和菓子屋よりも「団子屋」の呼称が似合う、民芸調の店構え。奥が甘味処になっていて、4人掛けのテーブル4卓と、小上がりが設けられています。
メニューの前半は、アンミツや和風パフェなどのスイーツ系。後半には、タコヤキやグラタンなどの軽食類が載っており、その中に「和風だしカレー」が。
トッピングは「やみつき唐揚げ」と「ミルフィーユカツ」から、ご飯は白飯と十穀米から、選択する仕組みです。店員さんのオススメに従い、唐揚げと十穀米を選びました。
お盆に載ってカレーが到着。外観は日本風っぽいのですが、ジャガイモやニンジンなどは入っていない様子。トッピングされた、大きさ6センチほどの唐揚げ2個が目を引きます。丸く盛られた十穀米は、赤飯の色を薄くしたような風情です。ミニサラダ付き。
その名のとおり、昆布やカツオ節の旨味が利いています。片栗粉らしい滑らかなトロみもあり、このままカレー南蛮などに流用できそう。当初はだしが強すぎるように感じられたけれど、食べていくうちに気にならなくなり、むしろ十穀米の素朴な味わいに合っていることが判明。また、具材として刻んだ油揚げが入っており、これがカレー風味のだしを吸って、何ともオツなおいしさを生んでいました。
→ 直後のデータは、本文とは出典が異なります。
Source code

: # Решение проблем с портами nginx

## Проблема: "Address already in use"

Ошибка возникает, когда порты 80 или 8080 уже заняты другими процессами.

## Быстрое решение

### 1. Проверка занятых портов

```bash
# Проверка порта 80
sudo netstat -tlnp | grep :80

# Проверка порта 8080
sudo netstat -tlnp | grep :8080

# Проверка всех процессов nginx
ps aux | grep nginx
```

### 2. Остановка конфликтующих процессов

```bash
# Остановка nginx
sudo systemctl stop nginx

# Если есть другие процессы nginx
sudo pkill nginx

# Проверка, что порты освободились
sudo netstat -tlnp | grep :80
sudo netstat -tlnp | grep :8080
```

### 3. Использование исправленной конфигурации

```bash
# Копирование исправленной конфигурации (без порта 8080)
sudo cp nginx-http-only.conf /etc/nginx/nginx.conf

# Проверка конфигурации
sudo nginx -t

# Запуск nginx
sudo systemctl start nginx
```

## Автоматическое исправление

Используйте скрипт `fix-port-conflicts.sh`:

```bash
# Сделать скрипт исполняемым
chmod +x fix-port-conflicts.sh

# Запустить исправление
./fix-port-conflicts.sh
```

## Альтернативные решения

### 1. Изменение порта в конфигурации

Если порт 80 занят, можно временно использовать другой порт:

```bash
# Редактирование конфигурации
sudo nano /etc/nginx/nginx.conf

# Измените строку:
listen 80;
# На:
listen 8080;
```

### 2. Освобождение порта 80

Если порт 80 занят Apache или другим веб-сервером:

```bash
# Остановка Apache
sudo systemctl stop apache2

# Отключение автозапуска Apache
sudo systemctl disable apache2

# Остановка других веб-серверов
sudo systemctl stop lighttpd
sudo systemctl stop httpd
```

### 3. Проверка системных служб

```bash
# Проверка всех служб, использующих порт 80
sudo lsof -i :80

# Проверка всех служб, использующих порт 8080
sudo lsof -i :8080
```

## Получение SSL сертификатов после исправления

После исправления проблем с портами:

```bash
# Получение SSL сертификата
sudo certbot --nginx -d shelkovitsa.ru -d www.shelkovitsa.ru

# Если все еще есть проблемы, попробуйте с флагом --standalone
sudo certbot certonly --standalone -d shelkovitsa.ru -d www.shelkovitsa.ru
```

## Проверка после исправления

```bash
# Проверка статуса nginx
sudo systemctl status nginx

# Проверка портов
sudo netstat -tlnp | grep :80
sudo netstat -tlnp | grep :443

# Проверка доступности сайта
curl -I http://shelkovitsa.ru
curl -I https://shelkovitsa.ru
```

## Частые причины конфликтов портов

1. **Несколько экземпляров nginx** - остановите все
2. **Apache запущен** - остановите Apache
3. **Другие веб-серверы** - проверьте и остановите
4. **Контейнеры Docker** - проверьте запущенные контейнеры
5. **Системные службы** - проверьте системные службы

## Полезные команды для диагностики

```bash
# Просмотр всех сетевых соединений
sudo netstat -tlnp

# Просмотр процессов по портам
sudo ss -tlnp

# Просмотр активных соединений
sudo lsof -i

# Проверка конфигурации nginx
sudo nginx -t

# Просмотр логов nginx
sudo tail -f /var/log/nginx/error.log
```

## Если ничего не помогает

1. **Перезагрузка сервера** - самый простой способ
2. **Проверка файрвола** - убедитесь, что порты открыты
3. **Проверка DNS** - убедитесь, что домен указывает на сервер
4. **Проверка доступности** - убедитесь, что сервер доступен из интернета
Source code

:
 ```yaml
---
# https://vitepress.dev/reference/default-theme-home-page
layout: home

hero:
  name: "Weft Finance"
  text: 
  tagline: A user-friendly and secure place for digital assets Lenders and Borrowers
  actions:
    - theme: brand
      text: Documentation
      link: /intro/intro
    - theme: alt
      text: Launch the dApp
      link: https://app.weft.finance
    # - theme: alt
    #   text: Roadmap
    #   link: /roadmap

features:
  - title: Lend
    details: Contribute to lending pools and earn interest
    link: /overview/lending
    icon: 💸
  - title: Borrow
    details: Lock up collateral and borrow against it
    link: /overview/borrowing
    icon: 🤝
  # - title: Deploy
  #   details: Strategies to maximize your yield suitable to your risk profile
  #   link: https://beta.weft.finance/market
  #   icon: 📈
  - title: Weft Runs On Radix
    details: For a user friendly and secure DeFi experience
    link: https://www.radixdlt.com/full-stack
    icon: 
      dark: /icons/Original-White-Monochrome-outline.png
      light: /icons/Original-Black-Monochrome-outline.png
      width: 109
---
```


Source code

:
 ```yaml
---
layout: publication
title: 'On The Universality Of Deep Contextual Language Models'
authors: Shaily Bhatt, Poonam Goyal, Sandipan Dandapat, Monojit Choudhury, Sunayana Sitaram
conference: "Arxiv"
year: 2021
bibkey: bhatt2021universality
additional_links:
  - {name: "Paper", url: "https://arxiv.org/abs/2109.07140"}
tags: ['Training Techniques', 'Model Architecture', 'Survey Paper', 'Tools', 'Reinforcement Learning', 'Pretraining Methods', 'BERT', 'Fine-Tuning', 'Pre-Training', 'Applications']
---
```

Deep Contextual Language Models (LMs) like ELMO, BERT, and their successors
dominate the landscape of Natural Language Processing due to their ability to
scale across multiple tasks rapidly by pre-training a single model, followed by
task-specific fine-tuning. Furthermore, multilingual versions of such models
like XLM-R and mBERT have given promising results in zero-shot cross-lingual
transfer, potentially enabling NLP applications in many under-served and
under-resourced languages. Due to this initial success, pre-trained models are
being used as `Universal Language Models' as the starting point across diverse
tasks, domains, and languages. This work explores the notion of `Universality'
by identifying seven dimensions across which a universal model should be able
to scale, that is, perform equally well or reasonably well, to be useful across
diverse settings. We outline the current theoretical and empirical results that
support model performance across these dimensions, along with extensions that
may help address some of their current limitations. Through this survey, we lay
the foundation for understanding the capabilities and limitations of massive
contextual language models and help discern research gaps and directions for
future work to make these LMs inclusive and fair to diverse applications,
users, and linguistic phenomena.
トッピングの唐揚げは、醤油の下味がしっかり付いていて、モモ身でボリューム感もある。ですが、カレーの和風だしは、唐揚げに負けていません。だしの存在感が前面に出て、ひと皿の中で唐揚げやご飯をまとめ上げている…そんな印象でした。
この一休本舗グループでは、トロリと軟らかくて上品な「京風たこやき」が、軽食では最も知られているメニューです。
しかし、カレーにも見過ごせない魅力があります。店員さんによると「他のグループ店でもカレーが出るのかは分からない」とのことでしたが。